Good luck Mike Yall kill a biggun' , & tell "Pinky"(i think that's his name) no sleepin in!!


----------



## hoochfisher (Nov 1, 2011)

Heading down tomorrow AM.  

All this time I was thinking I was on the second gun hunt, but it's the first.  Got a little confused as everyone in my group has always done the second hunt. 


Good luck to everyone!


----------



## ABBYS DAD (Nov 1, 2011)

good luck hoochfisher. hope. weather is looking great.



hoochfisher said:


> Heading down tomorrow AM.
> 
> All this time I was thinking I was on the second gun hunt, but it's the first.  Got a little confused as everyone in my group has always done the second hunt.
> 
> ...


----------



## CharrDad (Nov 1, 2011)

Headed down Thursday AM.  I have no idea where I'll be hunting ... I've only been to Piedmont once before, so all my scouting has been via Google maps. I hoping the crowds will be low enough on the first day to allow for a bit of scouting and settling in. I'm still looking for my first deer (yep, I'm a newbie), but I've got a good feeling about this weekend.
Good luck to all.
Stay safe.

And save one for me!


----------



## ABBYS DAD (Nov 3, 2011)

My dad got this 10pt today. I will be headed down in the morning. Good luck to everyone this weekend.


----------



## Paymaster (Nov 3, 2011)

Nice buck!
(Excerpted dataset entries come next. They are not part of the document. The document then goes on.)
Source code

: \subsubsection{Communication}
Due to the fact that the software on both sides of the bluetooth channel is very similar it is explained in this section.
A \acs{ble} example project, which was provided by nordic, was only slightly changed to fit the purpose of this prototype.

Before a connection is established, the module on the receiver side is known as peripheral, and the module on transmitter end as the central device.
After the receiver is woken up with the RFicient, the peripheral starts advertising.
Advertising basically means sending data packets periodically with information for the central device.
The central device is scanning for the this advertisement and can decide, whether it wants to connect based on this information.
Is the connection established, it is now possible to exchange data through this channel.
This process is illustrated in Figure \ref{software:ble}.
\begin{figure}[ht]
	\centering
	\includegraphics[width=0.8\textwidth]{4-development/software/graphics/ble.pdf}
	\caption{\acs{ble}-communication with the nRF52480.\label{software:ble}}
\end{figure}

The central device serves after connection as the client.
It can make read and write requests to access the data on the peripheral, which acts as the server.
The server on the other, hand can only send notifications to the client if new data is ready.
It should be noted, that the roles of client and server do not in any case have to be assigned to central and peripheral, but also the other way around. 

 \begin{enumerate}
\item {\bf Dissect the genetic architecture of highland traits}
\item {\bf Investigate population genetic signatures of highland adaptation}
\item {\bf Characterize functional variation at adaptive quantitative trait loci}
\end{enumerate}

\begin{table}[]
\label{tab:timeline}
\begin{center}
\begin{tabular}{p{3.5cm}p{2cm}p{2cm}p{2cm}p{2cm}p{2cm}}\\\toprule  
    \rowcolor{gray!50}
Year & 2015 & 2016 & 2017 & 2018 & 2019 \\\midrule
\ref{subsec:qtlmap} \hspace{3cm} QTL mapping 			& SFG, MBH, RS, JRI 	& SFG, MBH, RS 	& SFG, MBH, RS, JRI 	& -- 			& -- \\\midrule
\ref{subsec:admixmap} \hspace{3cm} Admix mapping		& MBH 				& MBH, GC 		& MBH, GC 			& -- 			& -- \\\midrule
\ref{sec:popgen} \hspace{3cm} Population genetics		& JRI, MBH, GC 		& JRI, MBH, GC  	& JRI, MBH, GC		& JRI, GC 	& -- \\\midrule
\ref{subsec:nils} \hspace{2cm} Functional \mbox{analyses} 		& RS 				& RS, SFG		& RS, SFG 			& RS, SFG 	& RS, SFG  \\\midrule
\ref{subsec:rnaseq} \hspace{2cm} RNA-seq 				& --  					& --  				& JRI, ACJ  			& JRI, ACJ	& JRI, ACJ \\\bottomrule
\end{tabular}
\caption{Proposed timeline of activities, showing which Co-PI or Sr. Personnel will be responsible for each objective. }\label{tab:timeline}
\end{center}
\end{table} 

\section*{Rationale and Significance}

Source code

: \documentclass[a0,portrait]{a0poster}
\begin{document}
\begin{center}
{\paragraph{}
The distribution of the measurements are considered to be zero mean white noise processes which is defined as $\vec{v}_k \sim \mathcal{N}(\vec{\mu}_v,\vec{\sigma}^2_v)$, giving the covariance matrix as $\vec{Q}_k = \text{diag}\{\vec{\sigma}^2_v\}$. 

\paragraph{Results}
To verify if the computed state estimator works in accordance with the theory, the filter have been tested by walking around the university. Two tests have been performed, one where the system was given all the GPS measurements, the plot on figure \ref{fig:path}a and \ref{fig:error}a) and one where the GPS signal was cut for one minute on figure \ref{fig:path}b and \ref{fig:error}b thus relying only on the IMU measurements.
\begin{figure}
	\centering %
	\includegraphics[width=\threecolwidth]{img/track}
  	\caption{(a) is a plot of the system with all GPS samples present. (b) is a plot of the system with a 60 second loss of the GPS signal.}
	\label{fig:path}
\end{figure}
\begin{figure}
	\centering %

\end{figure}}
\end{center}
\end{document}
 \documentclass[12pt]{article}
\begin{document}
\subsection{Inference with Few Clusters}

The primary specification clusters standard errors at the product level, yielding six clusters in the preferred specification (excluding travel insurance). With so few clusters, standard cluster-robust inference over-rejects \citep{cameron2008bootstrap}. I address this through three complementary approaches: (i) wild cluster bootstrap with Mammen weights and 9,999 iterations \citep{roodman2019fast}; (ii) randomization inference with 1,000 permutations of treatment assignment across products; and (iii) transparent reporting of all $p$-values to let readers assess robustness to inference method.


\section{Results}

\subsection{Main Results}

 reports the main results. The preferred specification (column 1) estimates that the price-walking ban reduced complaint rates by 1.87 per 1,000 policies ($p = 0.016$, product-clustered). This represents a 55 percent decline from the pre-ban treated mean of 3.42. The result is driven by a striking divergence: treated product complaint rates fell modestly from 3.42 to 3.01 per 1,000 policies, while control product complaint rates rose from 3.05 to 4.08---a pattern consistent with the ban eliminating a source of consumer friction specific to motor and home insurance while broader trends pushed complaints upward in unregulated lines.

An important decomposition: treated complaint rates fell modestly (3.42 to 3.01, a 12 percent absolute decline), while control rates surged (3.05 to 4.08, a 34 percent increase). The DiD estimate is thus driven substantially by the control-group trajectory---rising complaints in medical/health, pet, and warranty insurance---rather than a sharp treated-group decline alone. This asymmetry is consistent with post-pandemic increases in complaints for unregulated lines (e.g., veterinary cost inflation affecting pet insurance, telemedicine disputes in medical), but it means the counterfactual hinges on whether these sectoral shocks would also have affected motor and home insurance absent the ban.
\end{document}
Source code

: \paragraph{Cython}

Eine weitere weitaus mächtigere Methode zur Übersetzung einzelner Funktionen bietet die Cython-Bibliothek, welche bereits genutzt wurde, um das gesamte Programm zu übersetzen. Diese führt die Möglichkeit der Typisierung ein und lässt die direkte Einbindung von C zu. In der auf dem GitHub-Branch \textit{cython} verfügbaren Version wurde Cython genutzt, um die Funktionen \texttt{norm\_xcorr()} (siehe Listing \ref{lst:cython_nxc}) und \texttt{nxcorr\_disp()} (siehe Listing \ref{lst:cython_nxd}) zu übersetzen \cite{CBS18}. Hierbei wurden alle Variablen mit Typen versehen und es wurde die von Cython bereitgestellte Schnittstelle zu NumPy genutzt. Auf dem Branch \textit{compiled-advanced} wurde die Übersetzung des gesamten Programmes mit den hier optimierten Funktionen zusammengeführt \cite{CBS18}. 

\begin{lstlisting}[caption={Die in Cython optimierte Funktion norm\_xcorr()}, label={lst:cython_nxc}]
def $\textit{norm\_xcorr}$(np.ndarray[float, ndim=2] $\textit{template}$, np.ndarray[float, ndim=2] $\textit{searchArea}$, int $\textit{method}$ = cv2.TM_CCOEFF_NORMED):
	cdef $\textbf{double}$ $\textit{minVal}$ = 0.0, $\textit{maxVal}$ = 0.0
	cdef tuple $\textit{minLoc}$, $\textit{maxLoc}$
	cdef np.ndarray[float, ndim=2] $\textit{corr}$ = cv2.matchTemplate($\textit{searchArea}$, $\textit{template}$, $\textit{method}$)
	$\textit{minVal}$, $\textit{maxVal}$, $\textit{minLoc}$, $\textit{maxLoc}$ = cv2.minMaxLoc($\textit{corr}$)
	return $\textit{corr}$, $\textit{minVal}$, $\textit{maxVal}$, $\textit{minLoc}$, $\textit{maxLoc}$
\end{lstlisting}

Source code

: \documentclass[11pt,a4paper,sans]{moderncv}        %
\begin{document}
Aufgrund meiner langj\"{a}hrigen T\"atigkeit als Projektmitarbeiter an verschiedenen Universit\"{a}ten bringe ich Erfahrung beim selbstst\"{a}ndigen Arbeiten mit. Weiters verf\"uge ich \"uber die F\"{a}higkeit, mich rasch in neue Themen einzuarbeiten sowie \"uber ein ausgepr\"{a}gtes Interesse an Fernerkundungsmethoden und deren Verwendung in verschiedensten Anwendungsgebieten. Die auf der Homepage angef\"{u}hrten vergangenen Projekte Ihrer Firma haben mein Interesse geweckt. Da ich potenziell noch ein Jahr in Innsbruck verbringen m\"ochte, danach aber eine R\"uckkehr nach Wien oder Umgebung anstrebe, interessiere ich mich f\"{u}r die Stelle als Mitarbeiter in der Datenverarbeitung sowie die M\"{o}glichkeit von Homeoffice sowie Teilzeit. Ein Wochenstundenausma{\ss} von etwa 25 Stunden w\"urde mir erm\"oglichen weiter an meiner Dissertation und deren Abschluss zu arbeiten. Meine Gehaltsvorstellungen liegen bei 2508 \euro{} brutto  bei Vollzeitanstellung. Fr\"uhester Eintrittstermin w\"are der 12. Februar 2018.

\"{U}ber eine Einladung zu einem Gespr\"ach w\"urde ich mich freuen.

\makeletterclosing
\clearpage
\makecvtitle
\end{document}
Tell him congrats for me!


----------



## FOURNOTCHHUNTER (Nov 5, 2011)

Anyone get a count on the kills for this weekend hunt


----------



## KennesawLawMan (Nov 7, 2011)

When i checked out a doe on Sat @ noon the count was around 120


----------



## ABBYS DAD (Nov 7, 2011)

here is kennesawlawman skinning out his nice Piedmont doe.
i came up empty but congrats to my dad on his 10 (9) pointer and to my brother for this nice doe.


----------



## BIGABOW (Nov 8, 2011)

congrats yall, thanks for the pics right there in the woods, its nice to see those woods again!


----------